Pictures paired with source code:
○ ○ ○ ○
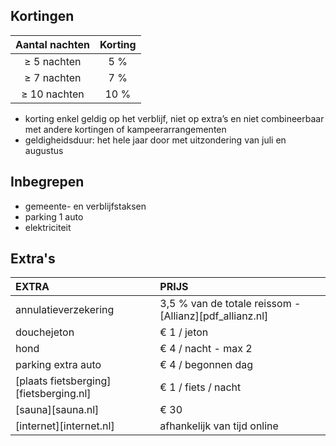 
## Kortingen

Aantal nachten | Korting       
:-------------:|:-----------:|
≥ 5 nachten   | 5 %             
≥ 7 nachten   | 7 %                  
≥ 10 nachten  | 10 %                

- korting enkel geldig op het verblijf, niet op extra’s en niet combineerbaar met andere kortingen of kampeerarrangementen
- geldigheidsduur: het hele jaar door met uitzondering van juli en augustus


## Inbegrepen
- gemeente- en verblijfstaksen
- parking 1 auto
- elektriciteit

## Extra's

EXTRA             | PRIJS 
:------------------|:-----------|
annulatieverzekering| 3,5 % van de totale reissom - [Allianz][pdf_allianz.nl] 
douchejeton       | € 1 / jeton
hond              | € 4 / nacht - max 2 
parking extra auto| € 4 / begonnen dag
[plaats fietsberging][fietsberging.nl]| € 1 / fiets / nacht
[sauna][sauna.nl]| € 30
[internet][internet.nl]| afhankelijk van tijd online
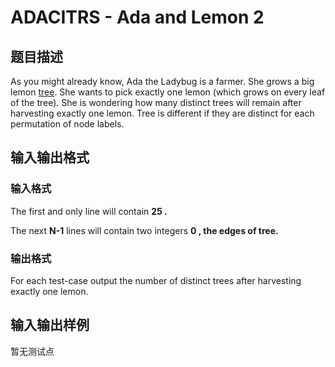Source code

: # ADACITRS - Ada and Lemon 2

## 题目描述

As you might already know, Ada the Ladybug is a farmer. She grows a big lemon [tree](https://en.wikipedia.org/wiki/Tree_(data_structure)). She wants to pick exactly one lemon (which grows on every leaf of the tree). She is wondering how many distinct trees will remain after harvesting exactly one lemon. Tree is different if they are distinct for each permutation of node labels.

## 输入输出格式

### 输入格式

The first and only line will contain **25 .**

The next **N-1** lines will contain two integers **0 , the edges of tree.**

### 输出格式

For each test-case output the number of distinct trees after harvesting exactly one lemon.

## 输入输出样例

暂无测试点


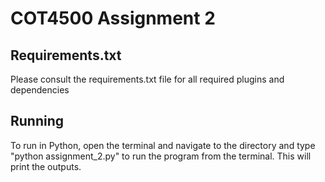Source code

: # COT4500 Assignment 2
 
## Requirements.txt
Please consult the requirements.txt file for all required plugins and dependencies

## Running

To run in Python, open the terminal and navigate to the directory and type "python assignment_2.py" to run the program from the terminal. This will print the outputs.
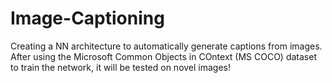 # Image-Captioning
 Creating a NN architecture to automatically generate captions from images. After using the Microsoft Common Objects in COntext (MS COCO) dataset to train the network, it will be tested on novel images!
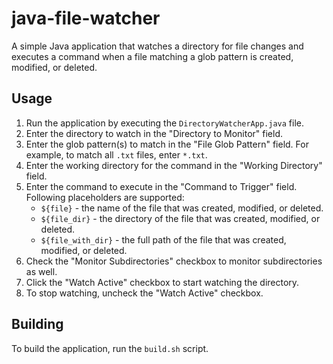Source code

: # java-file-watcher

A simple Java application that watches a directory for file changes and executes a command when a file matching a 
glob pattern is created, modified, or deleted.

## Usage
1. Run the application by executing the `DirectoryWatcherApp.java` file.
2. Enter the directory to watch in the "Directory to Monitor" field.
3. Enter the glob pattern(s) to match in the "File Glob Pattern" field. For example, to match all `.txt` files, enter `*.txt`.
4. Enter the working directory for the command in the "Working Directory" field. 
5. Enter the command to execute in the "Command to Trigger" field. Following placeholders are supported:
    - `${file}` - the name of the file that was created, modified, or deleted.
    - `${file_dir}` - the directory of the file that was created, modified, or deleted.
    - `${file_with_dir}` - the full path of the file that was created, modified, or deleted.
6. Check the "Monitor Subdirectories" checkbox to monitor subdirectories as well.
7. Click the "Watch Active" checkbox to start watching the directory.
8. To stop watching, uncheck the "Watch Active" checkbox.

## Building
To build the application, run the `build.sh` script.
○ ○ ○ ○
• _EXERCISE DETAILS_
All of the data, minus its pictures, should be repeated exactly.

• _EXERCISE OUTPUT_
## Kortingen

Aantal nachten | Korting       
:-------------:|:-----------:|
≥ 5 nachten   | 5 %             
≥ 7 nachten   | 7 %                  
≥ 10 nachten  | 10 %                

- korting enkel geldig op het verblijf, niet op extra’s en niet combineerbaar met andere kortingen of kampeerarrangementen
- geldigheidsduur: het hele jaar door met uitzondering van juli en augustus


## Inbegrepen
- gemeente- en verblijfstaksen
- parking 1 auto
- elektriciteit

## Extra's

EXTRA             | PRIJS 
:------------------|:-----------|
annulatieverzekering| 3,5 % van de totale reissom - [Allianz][pdf_allianz.nl] 
douchejeton       | € 1 / jeton
hond              | € 4 / nacht - max 2 
parking extra auto| € 4 / begonnen dag
[plaats fietsberging][fietsberging.nl]| € 1 / fiets / nacht
[sauna][sauna.nl]| € 30
[internet][internet.nl]| afhankelijk van tijd online
Source code

: # ADACITRS - Ada and Lemon 2

## 题目描述

As you might already know, Ada the Ladybug is a farmer. She grows a big lemon [tree](https://en.wikipedia.org/wiki/Tree_(data_structure)). She wants to pick exactly one lemon (which grows on every leaf of the tree). She is wondering how many distinct trees will remain after harvesting exactly one lemon. Tree is different if they are distinct for each permutation of node labels.

## 输入输出格式

### 输入格式

The first and only line will contain **25 .**

The next **N-1** lines will contain two integers **0 , the edges of tree.**

### 输出格式

For each test-case output the number of distinct trees after harvesting exactly one lemon.

## 输入输出样例

暂无测试点


Source code

: # COT4500 Assignment 2
 
## Requirements.txt
Please consult the requirements.txt file for all required plugins and dependencies

## Running

To run in Python, open the terminal and navigate to the directory and type "python assignment_2.py" to run the program from the terminal. This will print the outputs.
 # Image-Captioning
 Creating a NN architecture to automatically generate captions from images. After using the Microsoft Common Objects in COntext (MS COCO) dataset to train the network, it will be tested on novel images!
Source code

: # java-file-watcher

A simple Java application that watches a directory for file changes and executes a command when a file matching a 
glob pattern is created, modified, or deleted.

## Usage
1. Run the application by executing the `DirectoryWatcherApp.java` file.
2. Enter the directory to watch in the "Directory to Monitor" field.
3. Enter the glob pattern(s) to match in the "File Glob Pattern" field. For example, to match all `.txt` files, enter `*.txt`.
4. Enter the working directory for the command in the "Working Directory" field. 
5. Enter the command to execute in the "Command to Trigger" field. Following placeholders are supported:
    - `${file}` - the name of the file that was created, modified, or deleted.
    - `${file_dir}` - the directory of the file that was created, modified, or deleted.
    - `${file_with_dir}` - the full path of the file that was created, modified, or deleted.
6. Check the "Monitor Subdirectories" checkbox to monitor subdirectories as well.
7. Click the "Watch Active" checkbox to start watching the directory.
8. To stop watching, uncheck the "Watch Active" checkbox.

## Building
To build the application, run the `build.sh` script.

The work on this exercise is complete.